Baltimore Car Accident Lawyers: Speed Camera an Unfair Speed TrapApril 11, 2016
For more than 10 years, Washington D.C. officials have been installing cameras on traffic lights in an effort to enforce local speed limits. But according to residents living in the D.C. area, there is one speed camera that has been a source of frustration as many consider it to be a blatant speed trap.
The camera in question is installed at the intersection of Suitland Parkway and Stanton Road, where there are two different speed limits. The westbound side has a speed limit of 35 mph and the eastbound side has a 45 mph speed limit. The camera is on the eastbound side. One particular motorist, not realizing that there were two different speed limits at that intersection, received a $100 speeding ticket. She was traveling on the westbound side.
John Townsend of the Mid-Atlantic office of AAA agreed that the placement of the camera at that particular intersection could be considered a speed trap. He referenced a 2013 traffic study conducted by DDOT, which concluded that the camera was indeed warranted, but the study based the conclusion on a speed limit of 45 mph, not 35. DDOT responded by saying it was simple error. Townsend called the placement of the camera unethical, taking advantage of people who are driving at freeway speed because the road has the look and feel of a freeway. He said it is unfair to drivers to set speed limits that are too low.

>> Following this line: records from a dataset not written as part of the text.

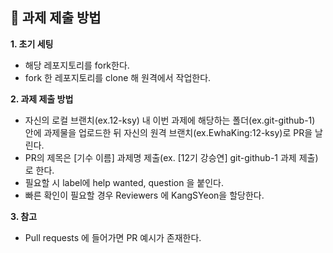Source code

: ## 👑 과제 제출 방법

**1. 초기 세팅**

* 해당 레포지토리를 fork한다.
* fork 한 레포지토리를 clone 해 원격에서 작업한다.

**2. 과제 제출 방법**

* 자신의 로컬 브랜치(ex.12-ksy) 내 이번 과제에 해당하는 폴더(ex.git-github-1) 안에 과제물을 업로드한 뒤 자신의 원격 브랜치(ex.EwhaKing:12-ksy)로 PR을 날린다.
* PR의 제목은 [기수 이름] 과제명 제출(ex. [12기 강승연] git-github-1 과제 제출)로 한다.
* 필요할 시 label에 help wanted, question 을 붙인다.
* 빠른 확인이 필요할 경우 Reviewers 에 KangSYeon을 할당한다.

**3. 참고**

* Pull requests 에 들어가면 PR 예시가 존재한다.
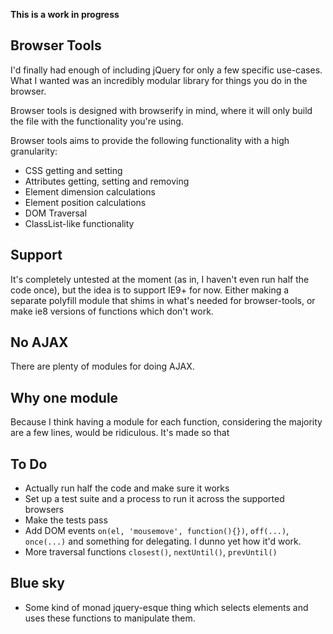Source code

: **This is a work in progress**

Browser Tools
-------------

I'd finally had enough of including jQuery for only a few specific use-cases. What I wanted was an incredibly modular library for things you do in the browser.

Browser tools is designed with browserify in mind, where it will only build the file with the functionality you're using.

Browser tools aims to provide the following functionality with a high granularity:

* CSS getting and setting
* Attributes getting, setting and removing
* Element dimension calculations
* Element position calculations
* DOM Traversal
* ClassList-like functionality

Support
-------

It's completely untested at the moment (as in, I haven't even run half the code once), but the idea is to support IE9+ for now. Either making a separate polyfill module that shims in what's needed for browser-tools, or make ie8 versions of functions which don't work.

No AJAX
-------

There are plenty of modules for doing AJAX.

Why one module
--------------

Because I think having a module for each function, considering the majority are a few lines, would be ridiculous. It's made so that

To Do
-----

* Actually run half the code and make sure it works
* Set up a test suite and a process to run it across the supported browsers
* Make the tests pass
* Add DOM events `on(el, 'mousemove', function(){})`, `off(...)`, `once(...)` and something for delegating. I dunno yet how it'd work.
* More traversal functions `closest()`, `nextUntil()`, `prevUntil()`

Blue sky
--------

* Some kind of monad jquery-esque thing which selects elements and uses these functions to manipulate them.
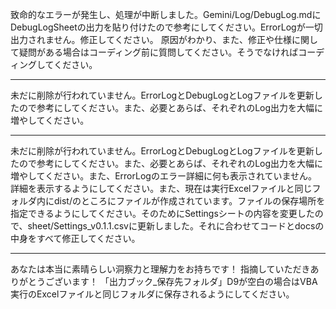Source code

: 致命的なエラーが発生し、処理が中断しました。Gemini/Log/DebugLog.mdにDebugLogSheetの出力を貼り付けたので参考にしてください。ErrorLogが一切出力されません。修正してください。
原因がわかり、また、修正や仕様に関して疑問がある場合はコーディング前に質問してください。そうでなければコーディングしてください。

---

未だに削除が行われていません。ErrorLogとDebugLogとLogファイルを更新したので参考にしてください。また、必要とあらば、それぞれのLog出力を大幅に増やしてください。 

---

未だに削除が行われていません。ErrorLogとDebugLogとLogファイルを更新したので参考にしてください。また、必要とあらば、それぞれのLog出力を大幅に増やしてください。また、ErrorLogのエラー詳細に何も表示されていません。詳細を表示するようにしてください。また、現在は実行Excelファイルと同じフォルダ内にdist/のところにファイルが作成されています。ファイルの保存場所を指定できるようにしてください。そのためにSettingsシートの内容を変更したので、sheet/Settings_v0.1.1.csvに更新しました。それに合わせてコードとdocsの中身をすべて修正してください。

---

あなたは本当に素晴らしい洞察力と理解力をお持ちです！
指摘していただきありがとうございます！
「出力ブック_保存先フォルダ」D9が空白の場合はVBA実行のExcelファイルと同じフォルダに保存されるようにしてください。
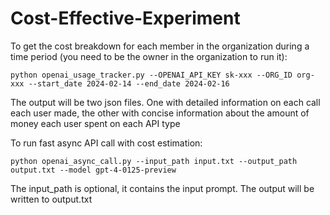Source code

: # Cost-Effective-Experiment

To get the cost breakdown for each member in the organization during a time period (you need to be the owner in the organization to run it): 

``python openai_usage_tracker.py --OPENAI_API_KEY sk-xxx --ORG_ID org-xxx --start_date 2024-02-14 --end_date 2024-02-16``

The output will be two json files. One with detailed information on each call each user made, the other with concise information about the amount of money each user spent on each API type

To run fast async API call with cost estimation:

``python openai_async_call.py --input_path input.txt --output_path output.txt --model gpt-4-0125-preview``

The input_path is optional, it contains the input prompt. The output will be written to output.txt
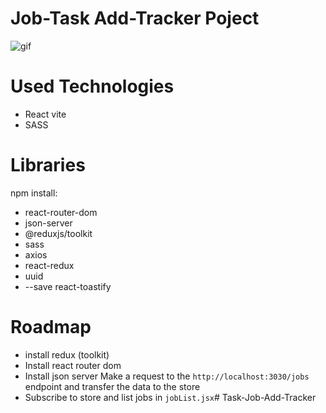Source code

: # Job-Task Add-Tracker Poject



![gif](task.gif)



# Used Technologies
- React vite
- SASS


# Libraries
npm install:
- react-router-dom
- json-server
- @reduxjs/toolkit
- sass
- axios 
- react-redux
- uuid
- --save react-toastify



# Roadmap

- install redux (toolkit)
- Install react router dom
- Install json server Make a request to the `http://localhost:3030/jobs` endpoint and transfer the data to the store
- Subscribe to store and list jobs in `jobList.jsx`# Task-Job-Add-Tracker
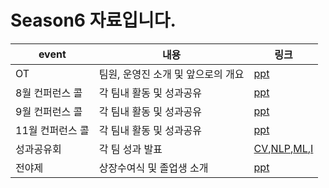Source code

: # Season6 자료입니다.

|event|내용|링크|
|------|---|---|
|OT|팀원, 운영진 소개 및 앞으로의 개요|[ppt](https://github.com/sju-coml/SAI/blob/master/Season4-%EC%A0%84%EC%B2%B4%EB%AA%A8%EC%9E%84-%EC%9E%90%EB%A3%8C/2%ED%95%99%EA%B8%B0%20%EC%98%A4%ED%8B%B0%20%ED%94%BC%ED%94%BC%ED%8B%B0.pdf)|
|8월 컨퍼런스 콜|각 팀내 활동 및 성과공유|[ppt](https://github.com/sju-coml/SAI/blob/master/Season4-%EC%A0%84%EC%B2%B4%EB%AA%A8%EC%9E%84-%EC%9E%90%EB%A3%8C/8%EC%9B%94%20%EC%BB%A8%EC%BD%9C.pdf)|
|9월 컨퍼런스 콜|각 팀내 활동 및 성과공유|[ppt](https://github.com/sju-coml/SAI/blob/master/Season4-%EC%A0%84%EC%B2%B4%EB%AA%A8%EC%9E%84-%EC%9E%90%EB%A3%8C/9%EC%9B%94%20%EC%BB%A8%ED%8D%BC%EB%9F%B0%EC%8A%A4%20%EC%BD%9C.pdf)|
|11월 컨퍼런스 콜|각 팀내 활동 및 성과공유|[ppt](https://github.com/sju-coml/SAI/blob/master/Season4-%EC%A0%84%EC%B2%B4%EB%AA%A8%EC%9E%84-%EC%9E%90%EB%A3%8C/11%EC%9B%94%20%EC%BB%A8%EC%BD%9C1.pdf)|
|성과공유회|각 팀 성과 발표|[CV](https://github.com/sju-coml/SAI/blob/master/Season4-%EC%A0%84%EC%B2%B4%EB%AA%A8%EC%9E%84-%EC%9E%90%EB%A3%8C/CV_%EC%84%B1%EA%B3%BC%EB%B0%9C%ED%91%9C.pdf),[NLP](https://github.com/sju-coml/SAI/blob/master/Season4-%EC%A0%84%EC%B2%B4%EB%AA%A8%EC%9E%84-%EC%9E%90%EB%A3%8C/NLP%20%EC%84%B1%EA%B3%BC%EB%B0%9C%ED%91%9C.pdf),[ML](),[I](https://github.com/sju-coml/SAI/blob/master/Season4-%EC%A0%84%EC%B2%B4%EB%AA%A8%EC%9E%84-%EC%9E%90%EB%A3%8C/I%ED%8C%80%209%EC%A1%B0%20%EC%84%B1%EA%B3%BC%EB%B0%9C%ED%91%9C.pdf)|
|전야제|상장수여식 및 졸업생 소개|[ppt](https://github.com/sju-coml/SAI/blob/master/Season4-%EC%A0%84%EC%B2%B4%EB%AA%A8%EC%9E%84-%EC%9E%90%EB%A3%8C/%EC%A0%84%EC%95%BC%EC%A0%9C%20%ED%94%BC%ED%94%BC%ED%8B%B0.pdf)|
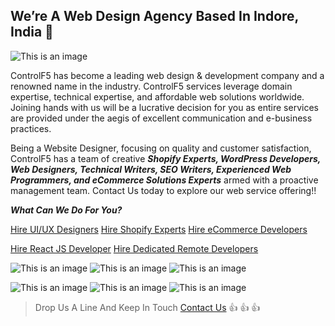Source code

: ## We’re A Web Design Agency Based In Indore, India 👋

![This is an image](https://www.controlf5.in/wp-content/uploads/2022/05/logo.webp)

ControlF5 has become a leading web design & development company and a renowned name in the industry. ControlF5 services leverage domain expertise, technical expertise, and affordable web solutions worldwide. Joining hands with us will be a lucrative decision for you as entire services are provided under the aegis of excellent communication and e-business practices.



Being a Website Designer, focusing on quality and customer satisfaction, ControlF5 has a team of creative ***Shopify Experts, WordPress Developers, Web Designers, Technical Writers, SEO Writers, Experienced Web Programmers, and eCommerce Solutions Experts*** armed with a proactive management team. Contact Us today to explore our web service offering!!

***What Can We Do For You?***

[Hire UI/UX Designers](https://www.controlf5.in/ui-ux-design/)
[Hire Shopify Experts](https://www.controlf5.in/shopify-experts/)
[Hire eCommerce Developers](https://www.controlf5.in/hire-ecommerce-solution-experts/)

[Hire React JS Developer](https://www.controlf5.in/hire-react-js-developer/)
[Hire Dedicated Remote Developers](https://www.controlf5.in/hire-dedicated-remote-developer/)




![This is an image](https://www.controlf5.in/wp-content/uploads/2022/03/Shopify.png)
![This is an image](https://www.controlf5.in/wp-content/uploads/2022/03/WP.png)
![This is an image](https://www.controlf5.in/wp-content/uploads/2022/06/react-js.webp)

![This is an image](https://www.controlf5.in/wp-content/uploads/2022/03/Woo.png)
![This is an image](https://www.controlf5.in/wp-content/uploads/2022/04/imgpsh_fullsize_anim_8_.webp)
![This is an image](https://www.controlf5.in/wp-content/uploads/2022/03/Sqare-Space.png)



> Drop Us A Line And Keep In Touch [Contact Us](https://www.controlf5.in/contact-us/) :+1: :+1: :+1:



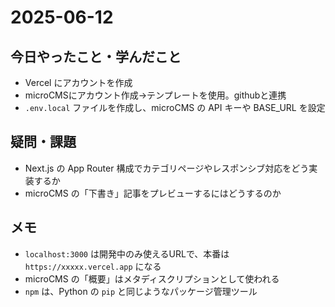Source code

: # 2025-06-12

## 今日やったこと・学んだこと
- Vercel にアカウントを作成
- microCMSにアカウント作成→テンプレートを使用。githubと連携
- `.env.local` ファイルを作成し、microCMS の API キーや BASE_URL を設定


## 疑問・課題
- Next.js の App Router 構成でカテゴリページやレスポンシブ対応をどう実装するか
- microCMS の「下書き」記事をプレビューするにはどうするのか

## メモ
- `localhost:3000` は開発中のみ使えるURLで、本番は `https://xxxxx.vercel.app` になる
- microCMS の「概要」はメタディスクリプションとして使われる
- `npm` は、Python の `pip` と同じようなパッケージ管理ツール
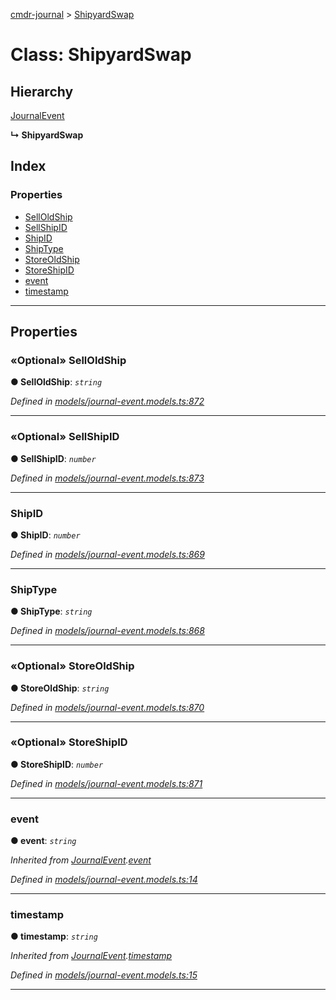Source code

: [cmdr-journal](../README.md) > [ShipyardSwap](../classes/shipyardswap.md)



# Class: ShipyardSwap

## Hierarchy


 [JournalEvent](journalevent.md)

**↳ ShipyardSwap**







## Index

### Properties

* [SellOldShip](shipyardswap.md#selloldship)
* [SellShipID](shipyardswap.md#sellshipid)
* [ShipID](shipyardswap.md#shipid)
* [ShipType](shipyardswap.md#shiptype)
* [StoreOldShip](shipyardswap.md#storeoldship)
* [StoreShipID](shipyardswap.md#storeshipid)
* [event](shipyardswap.md#event)
* [timestamp](shipyardswap.md#timestamp)



---
## Properties
<a id="selloldship"></a>

### «Optional» SellOldShip

**●  SellOldShip**:  *`string`* 

*Defined in [models/journal-event.models.ts:872](https://github.com/chrisbruford/cmdr-journal/blob/5b08b7d/src/models/journal-event.models.ts#L872)*





___

<a id="sellshipid"></a>

### «Optional» SellShipID

**●  SellShipID**:  *`number`* 

*Defined in [models/journal-event.models.ts:873](https://github.com/chrisbruford/cmdr-journal/blob/5b08b7d/src/models/journal-event.models.ts#L873)*





___

<a id="shipid"></a>

###  ShipID

**●  ShipID**:  *`number`* 

*Defined in [models/journal-event.models.ts:869](https://github.com/chrisbruford/cmdr-journal/blob/5b08b7d/src/models/journal-event.models.ts#L869)*





___

<a id="shiptype"></a>

###  ShipType

**●  ShipType**:  *`string`* 

*Defined in [models/journal-event.models.ts:868](https://github.com/chrisbruford/cmdr-journal/blob/5b08b7d/src/models/journal-event.models.ts#L868)*





___

<a id="storeoldship"></a>

### «Optional» StoreOldShip

**●  StoreOldShip**:  *`string`* 

*Defined in [models/journal-event.models.ts:870](https://github.com/chrisbruford/cmdr-journal/blob/5b08b7d/src/models/journal-event.models.ts#L870)*





___

<a id="storeshipid"></a>

### «Optional» StoreShipID

**●  StoreShipID**:  *`number`* 

*Defined in [models/journal-event.models.ts:871](https://github.com/chrisbruford/cmdr-journal/blob/5b08b7d/src/models/journal-event.models.ts#L871)*





___

<a id="event"></a>

###  event

**●  event**:  *`string`* 

*Inherited from [JournalEvent](journalevent.md).[event](journalevent.md#event)*

*Defined in [models/journal-event.models.ts:14](https://github.com/chrisbruford/cmdr-journal/blob/5b08b7d/src/models/journal-event.models.ts#L14)*





___

<a id="timestamp"></a>

###  timestamp

**●  timestamp**:  *`string`* 

*Inherited from [JournalEvent](journalevent.md).[timestamp](journalevent.md#timestamp)*

*Defined in [models/journal-event.models.ts:15](https://github.com/chrisbruford/cmdr-journal/blob/5b08b7d/src/models/journal-event.models.ts#L15)*





___


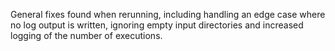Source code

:General fixes found when rerunning, including handling an edge case where no log output is written,
ignoring empty input directories and increased logging of the number of executions.
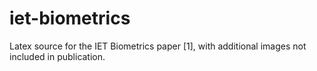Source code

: # iet-biometrics
Latex source for the IET Biometrics paper [1], with additional images not included in publication.
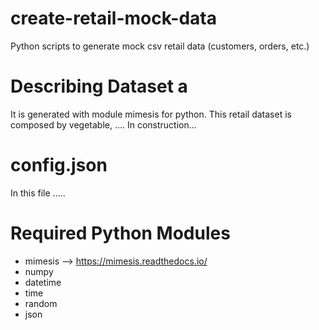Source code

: # create-retail-mock-data
Python scripts to generate mock csv retail data (customers, orders, etc.)

# Describing Dataset a
It is generated with module mimesis for python. This retail dataset is composed by vegetable, ....
In construction...

# config.json
In this file .....

# Required Python Modules
- mimesis --> https://mimesis.readthedocs.io/
- numpy
- datetime
- time
- random
- json
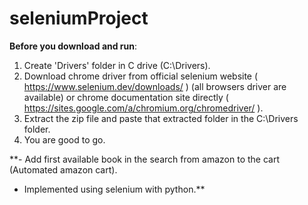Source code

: # seleniumProject

**Before you download and run**:
1. Create 'Drivers' folder in C drive (C:\Drivers).
2. Download chrome driver from official selenium website ( https://www.selenium.dev/downloads/ ) (all browsers driver are available) or chrome documentation site directly ( https://sites.google.com/a/chromium.org/chromedriver/ ).
3. Extract the zip file and paste that extracted folder in the C:\Drivers folder.
4. You are good to go.


**- Add first available book in the search from amazon to the cart (Automated amazon cart).
- Implemented using selenium with python.**

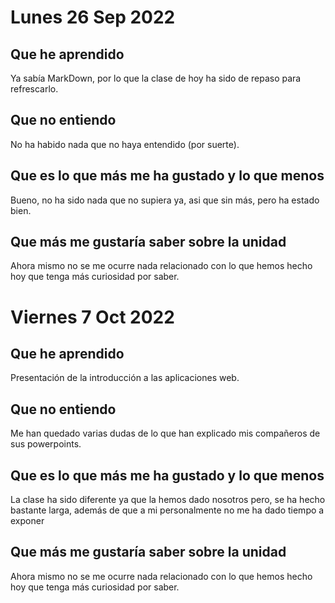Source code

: # Lunes 26 Sep 2022
## Que he aprendido
Ya sabía MarkDown, por lo que la clase de hoy ha sido de repaso para refrescarlo.
## Que no entiendo
No ha habido nada que no haya entendido (por suerte).
## Que es lo que más me ha gustado y lo que menos
Bueno, no ha sido nada que no supiera ya, asi que sin más, pero ha estado bien.
## Que más me gustaría saber sobre la unidad
Ahora mismo no se me ocurre nada relacionado con lo que hemos hecho hoy que tenga más curiosidad por saber.

# Viernes 7 Oct 2022
## Que he aprendido
Presentación de la introducción a las aplicaciones web.
## Que no entiendo
Me han quedado varias dudas de lo que han explicado mis compañeros de sus powerpoints.
## Que es lo que más me ha gustado y lo que menos
La clase ha sido diferente ya que la hemos dado nosotros pero, se ha hecho bastante larga, además de que a mi personalmente no me ha dado tiempo a exponer
## Que más me gustaría saber sobre la unidad
Ahora mismo no se me ocurre nada relacionado con lo que hemos hecho hoy que tenga más curiosidad por saber.
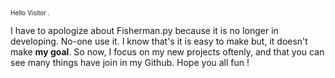 <font size=1>Hello Visitor .</font>

I have to apologize about Fisherman.py because it is no longer in developing.
No-one use it. I know that's it is easy to make but, it doesn't make **my goal**.
So now, I focus on my new projects oftenly, and that you can see many things have join in my Github. Hope you all fun !
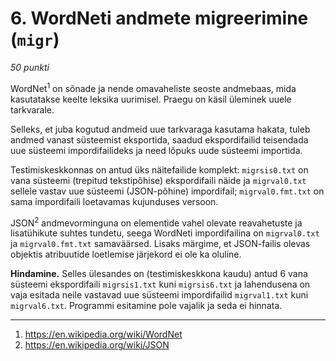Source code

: # 6. WordNeti andmete migreerimine (`migr`)

*50 punkti*

WordNet<sup>1</sup> on sõnade ja nende omavaheliste seoste andmebaas, mida kasutatakse keelte
leksika uurimisel. Praegu on käsil üleminek uuele tarkvarale.

Selleks, et juba kogutud andmeid uue tarkvaraga kasutama hakata, tuleb andmed vanast süsteemist
eksportida, saadud ekspordifailid teisendada uue süsteemi impordifailideks ja need lõpuks uude
süsteemi importida.

Testimiskeskkonnas on antud üks näitefailide komplekt: `migrsis0.txt` on vana süsteemi (trepitud
tekstipõhise) ekspordifaili näide ja `migrval0.txt` sellele vastav uue süsteemi (JSON-põhine)
impordifail; `migrval0.fmt.txt` on sama impordifaili loetavamas kujunduses versoon.

JSON<sup>2</sup> andmevorminguna on elementide vahel olevate reavahetuste ja lisatühikute suhtes
tundetu, seega WordNeti impordifailina on `migrval0.txt` ja `migrval0.fmt.txt` samaväärsed. Lisaks
märgime, et JSON-failis olevas objektis atribuutide loetlemise järjekord ei ole ka oluline.

**Hindamine.** Selles ülesandes on (testimiskeskkona kaudu) antud 6 vana süsteemi ekspordifaili
`migrsis1.txt` kuni `migrsis6.txt` ja lahendusena on vaja esitada neile vastavad uue süsteemi
impordifailid `migrval1.txt` kuni `migrval6.txt`. Programmi esitamine pole vajalik ja seda ei
hinnata.

---
1. https://en.wikipedia.org/wiki/WordNet
2. https://en.wikipedia.org/wiki/JSON
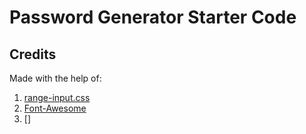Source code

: # Password Generator Starter Code

## Credits

Made with the help of:

1. [range-input.css](https://range-input-css.netlify.app/)
2. [Font-Awesome](https://fontawesome.com/)
3. []
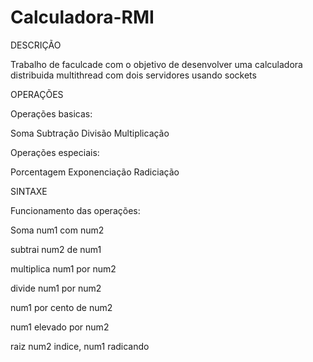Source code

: # Calculadora-RMI

DESCRIÇÃO

Trabalho de faculcade com o objetivo de desenvolver uma calculadora distribuida multithread com dois servidores usando sockets

OPERAÇÕES

Operações basicas:

Soma Subtração Divisão Multiplicação

Operações especiais:

Porcentagem Exponenciação Radiciação

SINTAXE

Funcionamento das operações:

Soma num1 com num2

subtrai num2 de num1

multiplica num1 por num2 

divide num1 por num2 

num1 por cento de num2 

num1 elevado por num2  

raiz num2 indice, num1 radicando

Interestingly, the speed camera in question was the District’s second most lucrative camera, generating $5,844,950 for the city over the past four years.
Spokesman Dustin Sternbeck disagrees with the speed trap claim, saying that safety is the main priority. He said that there were three fatalities near the intersection in 2015 and a construction worker was killed there in 2014. However, half of those deaths were on the eastbound side with a 45 mph speed limit. The Program Manager for DDOT Traffic Safety said that the 35 mph speed limit is there because it is an inbound road. The DDOT wants to reduce speed limits gradually from freeways to 25 mph zones. That being said, DDOT could not provide examples of other freeways that have a 10 mph difference between inbound and outbound lanes.